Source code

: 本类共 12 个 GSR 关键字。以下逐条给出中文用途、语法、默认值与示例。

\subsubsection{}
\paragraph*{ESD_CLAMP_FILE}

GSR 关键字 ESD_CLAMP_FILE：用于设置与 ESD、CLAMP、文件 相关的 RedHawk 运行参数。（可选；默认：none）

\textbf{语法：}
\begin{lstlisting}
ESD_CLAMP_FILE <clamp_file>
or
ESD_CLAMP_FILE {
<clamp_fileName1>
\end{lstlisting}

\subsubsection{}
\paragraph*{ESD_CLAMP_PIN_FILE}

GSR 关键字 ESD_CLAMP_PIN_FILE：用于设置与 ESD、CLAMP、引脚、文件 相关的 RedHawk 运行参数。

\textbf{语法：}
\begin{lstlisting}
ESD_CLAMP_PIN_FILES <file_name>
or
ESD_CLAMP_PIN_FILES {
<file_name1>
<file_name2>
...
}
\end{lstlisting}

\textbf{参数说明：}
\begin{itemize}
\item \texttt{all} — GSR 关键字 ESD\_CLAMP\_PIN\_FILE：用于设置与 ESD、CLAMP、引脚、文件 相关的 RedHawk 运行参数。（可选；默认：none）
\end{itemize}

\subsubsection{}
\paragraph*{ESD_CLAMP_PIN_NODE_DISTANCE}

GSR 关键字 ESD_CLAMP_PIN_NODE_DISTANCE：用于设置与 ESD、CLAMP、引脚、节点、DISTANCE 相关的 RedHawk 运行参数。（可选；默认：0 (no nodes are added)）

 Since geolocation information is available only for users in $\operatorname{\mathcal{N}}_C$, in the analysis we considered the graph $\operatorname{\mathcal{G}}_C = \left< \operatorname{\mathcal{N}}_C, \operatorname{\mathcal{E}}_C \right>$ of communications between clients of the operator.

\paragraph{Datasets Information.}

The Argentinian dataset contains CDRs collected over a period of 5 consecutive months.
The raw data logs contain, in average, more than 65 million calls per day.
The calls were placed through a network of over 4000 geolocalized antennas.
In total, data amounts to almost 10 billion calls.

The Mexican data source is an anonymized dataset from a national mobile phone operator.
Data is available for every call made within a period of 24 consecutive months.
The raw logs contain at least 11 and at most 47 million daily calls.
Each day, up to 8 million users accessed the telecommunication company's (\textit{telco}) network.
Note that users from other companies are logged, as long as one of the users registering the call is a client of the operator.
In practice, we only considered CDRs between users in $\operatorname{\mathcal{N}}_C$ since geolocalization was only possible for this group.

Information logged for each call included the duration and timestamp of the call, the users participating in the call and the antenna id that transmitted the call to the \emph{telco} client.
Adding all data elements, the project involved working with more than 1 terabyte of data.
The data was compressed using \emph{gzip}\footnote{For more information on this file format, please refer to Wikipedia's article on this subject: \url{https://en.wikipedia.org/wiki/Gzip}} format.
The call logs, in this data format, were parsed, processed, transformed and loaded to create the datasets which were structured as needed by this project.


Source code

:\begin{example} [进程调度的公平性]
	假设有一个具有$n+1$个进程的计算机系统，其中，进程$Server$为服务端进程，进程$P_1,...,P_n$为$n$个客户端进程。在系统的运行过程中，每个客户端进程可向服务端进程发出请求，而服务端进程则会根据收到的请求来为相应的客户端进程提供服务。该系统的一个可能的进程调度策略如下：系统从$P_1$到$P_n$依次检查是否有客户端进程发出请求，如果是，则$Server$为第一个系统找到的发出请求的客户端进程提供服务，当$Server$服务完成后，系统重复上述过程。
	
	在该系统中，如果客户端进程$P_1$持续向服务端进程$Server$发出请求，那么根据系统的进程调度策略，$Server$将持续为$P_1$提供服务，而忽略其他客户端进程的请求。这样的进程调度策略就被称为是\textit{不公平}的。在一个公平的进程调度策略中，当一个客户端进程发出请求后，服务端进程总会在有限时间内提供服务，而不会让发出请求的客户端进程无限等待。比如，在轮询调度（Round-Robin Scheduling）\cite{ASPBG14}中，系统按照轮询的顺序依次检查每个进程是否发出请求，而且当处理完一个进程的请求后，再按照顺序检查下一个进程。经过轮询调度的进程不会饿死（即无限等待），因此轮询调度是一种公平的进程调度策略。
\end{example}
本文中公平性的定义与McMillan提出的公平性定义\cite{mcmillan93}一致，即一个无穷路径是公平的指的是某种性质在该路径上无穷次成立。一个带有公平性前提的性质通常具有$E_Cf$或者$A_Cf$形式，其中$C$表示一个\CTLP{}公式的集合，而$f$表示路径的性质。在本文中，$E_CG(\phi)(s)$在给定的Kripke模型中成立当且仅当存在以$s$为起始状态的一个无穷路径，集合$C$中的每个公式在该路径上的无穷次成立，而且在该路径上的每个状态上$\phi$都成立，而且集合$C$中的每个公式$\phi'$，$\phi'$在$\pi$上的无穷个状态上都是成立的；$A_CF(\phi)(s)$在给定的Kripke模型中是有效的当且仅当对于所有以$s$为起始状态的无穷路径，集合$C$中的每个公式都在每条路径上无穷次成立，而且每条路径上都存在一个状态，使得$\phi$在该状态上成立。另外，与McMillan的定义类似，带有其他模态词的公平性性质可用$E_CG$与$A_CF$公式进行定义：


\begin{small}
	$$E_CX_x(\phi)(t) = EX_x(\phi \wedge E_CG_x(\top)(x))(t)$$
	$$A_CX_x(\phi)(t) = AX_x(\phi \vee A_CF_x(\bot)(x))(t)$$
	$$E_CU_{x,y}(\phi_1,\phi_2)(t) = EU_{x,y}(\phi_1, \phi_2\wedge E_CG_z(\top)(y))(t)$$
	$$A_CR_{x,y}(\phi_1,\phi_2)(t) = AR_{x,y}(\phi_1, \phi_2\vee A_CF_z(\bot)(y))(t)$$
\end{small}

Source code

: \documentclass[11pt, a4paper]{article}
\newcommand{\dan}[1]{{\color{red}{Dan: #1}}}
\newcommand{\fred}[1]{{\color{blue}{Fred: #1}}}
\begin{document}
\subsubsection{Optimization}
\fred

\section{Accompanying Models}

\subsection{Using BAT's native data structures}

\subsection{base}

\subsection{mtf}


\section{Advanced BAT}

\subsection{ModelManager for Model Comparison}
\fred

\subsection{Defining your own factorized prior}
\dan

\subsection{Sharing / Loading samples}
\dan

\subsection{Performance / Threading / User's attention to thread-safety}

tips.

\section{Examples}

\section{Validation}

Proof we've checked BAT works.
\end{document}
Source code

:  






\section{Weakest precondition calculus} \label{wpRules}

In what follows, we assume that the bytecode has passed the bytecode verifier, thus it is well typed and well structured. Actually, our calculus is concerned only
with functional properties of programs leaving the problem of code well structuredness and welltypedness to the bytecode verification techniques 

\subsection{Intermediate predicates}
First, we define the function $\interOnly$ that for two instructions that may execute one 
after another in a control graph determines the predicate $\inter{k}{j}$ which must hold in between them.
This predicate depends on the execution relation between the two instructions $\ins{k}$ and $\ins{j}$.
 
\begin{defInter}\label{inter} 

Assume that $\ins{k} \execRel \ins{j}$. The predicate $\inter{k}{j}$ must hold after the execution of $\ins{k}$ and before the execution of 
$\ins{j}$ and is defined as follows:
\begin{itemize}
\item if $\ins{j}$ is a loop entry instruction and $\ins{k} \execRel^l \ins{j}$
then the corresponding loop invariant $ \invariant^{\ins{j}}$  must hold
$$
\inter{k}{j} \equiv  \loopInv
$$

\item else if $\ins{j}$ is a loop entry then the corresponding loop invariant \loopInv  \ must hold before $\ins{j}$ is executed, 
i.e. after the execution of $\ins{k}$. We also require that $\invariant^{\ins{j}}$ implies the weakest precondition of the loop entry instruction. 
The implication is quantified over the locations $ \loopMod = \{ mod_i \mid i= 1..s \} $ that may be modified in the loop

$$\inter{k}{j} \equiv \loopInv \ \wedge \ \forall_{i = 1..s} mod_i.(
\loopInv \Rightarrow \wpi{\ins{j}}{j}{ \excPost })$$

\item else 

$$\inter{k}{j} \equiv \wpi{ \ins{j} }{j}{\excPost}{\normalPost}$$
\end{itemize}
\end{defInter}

==*==

Required action:
For this exercise, copy word for word the line that contains "First, we define" and every line after it, ending with the last line of the entries above.

Reply to the exercise:
First, we define the function $\interOnly$ that for two instructions that may execute one 
after another in a control graph determines the predicate $\inter{k}{j}$ which must hold in between them.
This predicate depends on the execution relation between the two instructions $\ins{k}$ and $\ins{j}$.
 
\begin{defInter}\label{inter} 

Assume that $\ins{k} \execRel \ins{j}$. The predicate $\inter{k}{j}$ must hold after the execution of $\ins{k}$ and before the execution of 
$\ins{j}$ and is defined as follows:
\begin{itemize}
\item if $\ins{j}$ is a loop entry instruction and $\ins{k} \execRel^l \ins{j}$
then the corresponding loop invariant $ \invariant^{\ins{j}}$  must hold
$$
\inter{k}{j} \equiv  \loopInv
$$

\item else if $\ins{j}$ is a loop entry then the corresponding loop invariant \loopInv  \ must hold before $\ins{j}$ is executed, 
i.e. after the execution of $\ins{k}$. We also require that $\invariant^{\ins{j}}$ implies the weakest precondition of the loop entry instruction. 
The implication is quantified over the locations $ \loopMod = \{ mod_i \mid i= 1..s \} $ that may be modified in the loop

$$\inter{k}{j} \equiv \loopInv \ \wedge \ \forall_{i = 1..s} mod_i.(
\loopInv \Rightarrow \wpi{\ins{j}}{j}{ \excPost })$$

\item else 

$$\inter{k}{j} \equiv \wpi{ \ins{j} }{j}{\excPost}{\normalPost}$$
\end{itemize}
\end{defInter}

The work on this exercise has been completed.